Full-year standalone profit fell 51 percent to 10.01 billion rupees from a year ago, the company said May 29.
Tata Motors shares, which have more than doubled this year, rose 0.9 percent to 340.25 rupees in Mumbai today. Earnings were announced after trading ended.
About 120,000 Land Rovers were sold in the 10 months ended March 31, down from 198,000 a year ago, Chief Financial Officer C. Ramakrishnan told reporters today. Jaguar sales fell to 47,000 in the same period from 48,800.
‘Belt Tightening’
The truckmaker may deepen the job cuts at Jaguar and Land Rover and may shut down production if needed, said Vice Chairman Ravi Kant said. About 2,000 jobs have been cut so far, he said.
“We’re making the company stand on its feet,” Kant said. “We’re assisting and facilitating some major belt tightening.”
Tata Motors is continuing talks with the U.K government to secure a guarantee for a 340-million pound loan approved by the European Investment Bank for Jaguar and Land Rover, Kant said. It has the option to get the guarantee from private banks, he said.
Chairman Ratan Tata is paring investments at the truckmaker by as much as 38 percent this financial year as growth slows in India, the biggest market for its commercial vehicles. Tata will next month begin sales of the Nano, the world’s cheapest car, to revive earnings and challenge Suzuki Motor Corp. in Asia’s fourth-largest automotive market.
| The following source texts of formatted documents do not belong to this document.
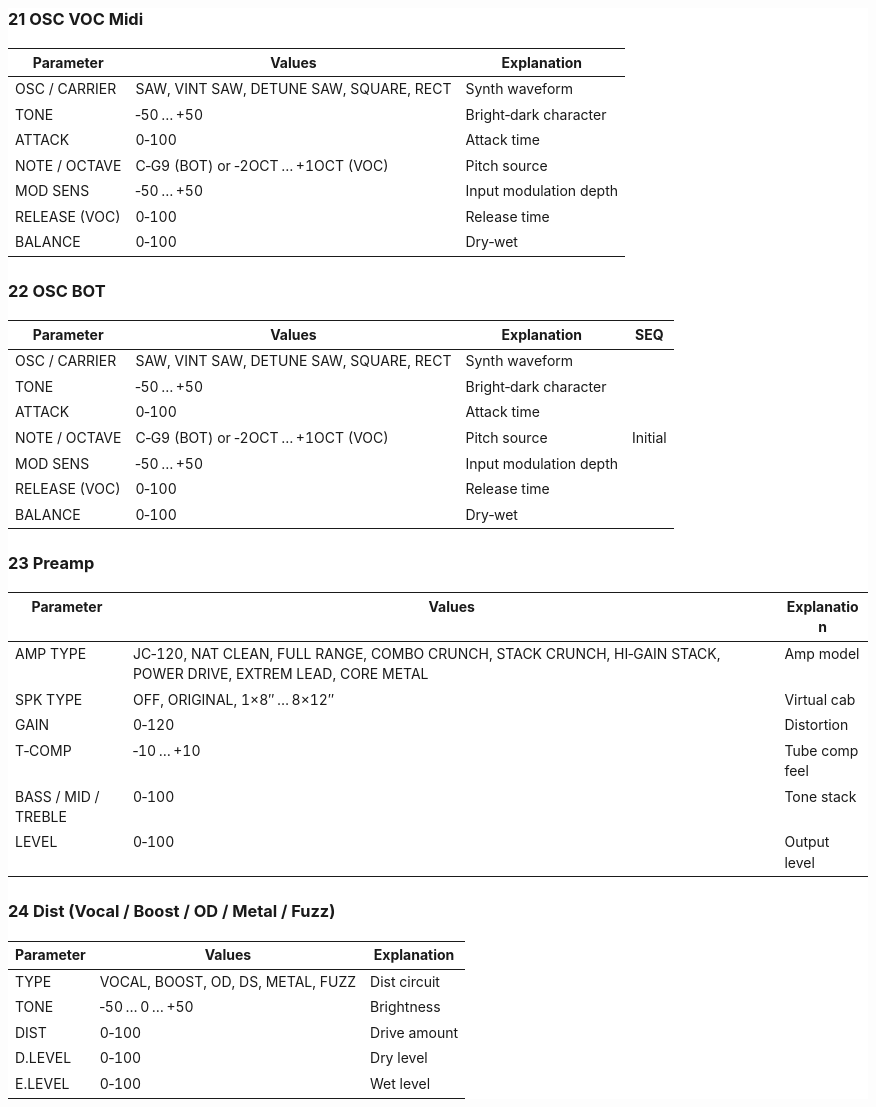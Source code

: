 ### 21 OSC VOC Midi

| Parameter     | Values                                  | Explanation            |
| ------------- | --------------------------------------- | ---------------------- |
| OSC / CARRIER | SAW, VINT SAW, DETUNE SAW, SQUARE, RECT | Synth waveform         |
| TONE          | ‑50 … +50                           | Bright‑dark character |
| ATTACK        | 0‑100                                  | Attack time            |
| NOTE / OCTAVE | C‑G9 (BOT) or ‑2OCT … +1OCT (VOC)  | Pitch source           |
| MOD SENS      | ‑50 … +50                           | Input modulation depth |
| RELEASE (VOC) | 0‑100                                  | Release time           |
| BALANCE       | 0‑100                                  | Dry‑wet               |

### 22 OSC BOT

| Parameter     | Values                                  | Explanation            | SEQ     |
| ------------- | --------------------------------------- | ---------------------- | ------- |
| OSC / CARRIER | SAW, VINT SAW, DETUNE SAW, SQUARE, RECT | Synth waveform         |         |
| TONE          | ‑50 … +50                           | Bright‑dark character |         |
| ATTACK        | 0‑100                                  | Attack time            |         |
| NOTE / OCTAVE | C‑G9 (BOT) or ‑2OCT … +1OCT (VOC)  | Pitch source           | Initial |
| MOD SENS      | ‑50 … +50                           | Input modulation depth |         |
| RELEASE (VOC) | 0‑100                                  | Release time           |         |
| BALANCE       | 0‑100                                  | Dry‑wet               |         |

### 23 Preamp

| Parameter           | Values                                                                                                           | Explanation    |
| ------------------- | ---------------------------------------------------------------------------------------------------------------- | -------------- |
| AMP TYPE            | JC‑120, NAT CLEAN, FULL RANGE, COMBO CRUNCH, STACK CRUNCH, HI‑GAIN STACK, POWER DRIVE, EXTREM LEAD, CORE METAL | Amp model      |
| SPK TYPE            | OFF, ORIGINAL, 1×8″ … 8×12″                                                                               | Virtual cab    |
| GAIN                | 0‑120                                                                                                           | Distortion     |
| T‑COMP             | ‑10 … +10                                                                                                    | Tube comp feel |
| BASS / MID / TREBLE | 0‑100                                                                                                           | Tone stack     |
| LEVEL               | 0‑100                                                                                                           | Output level   |

### 24 Dist (Vocal / Boost / OD / Metal / Fuzz)

| Parameter | Values                            | Explanation  |
| --------- | --------------------------------- | ------------ |
| TYPE      | VOCAL, BOOST, OD, DS, METAL, FUZZ | Dist circuit |
| TONE      | ‑50 … 0 … +50              | Brightness   |
| DIST      | 0‑100                            | Drive amount |
| D.LEVEL   | 0‑100                            | Dry level    |
| E.LEVEL   | 0‑100                            | Wet level    |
Tata Motors, which bought the Jaguar and Land Rover from Ford in June last year for $2.4 billion, will launch the luxury vehicles in India on June 28. The company’s biggest overseas purchase has led to credit-rating cuts by Moody’s Investors Service and Standard & Poor’s in March as analysts said Tata would struggle to repay debt taken to buy the U.K.-based unit.
“The bridge from the Nano to Jaguar XF is probably the biggest that exists in the industry,” Sehgal said. “A $2,500 car and a $100,000 car: no other company in the world has a portfolio that wide.”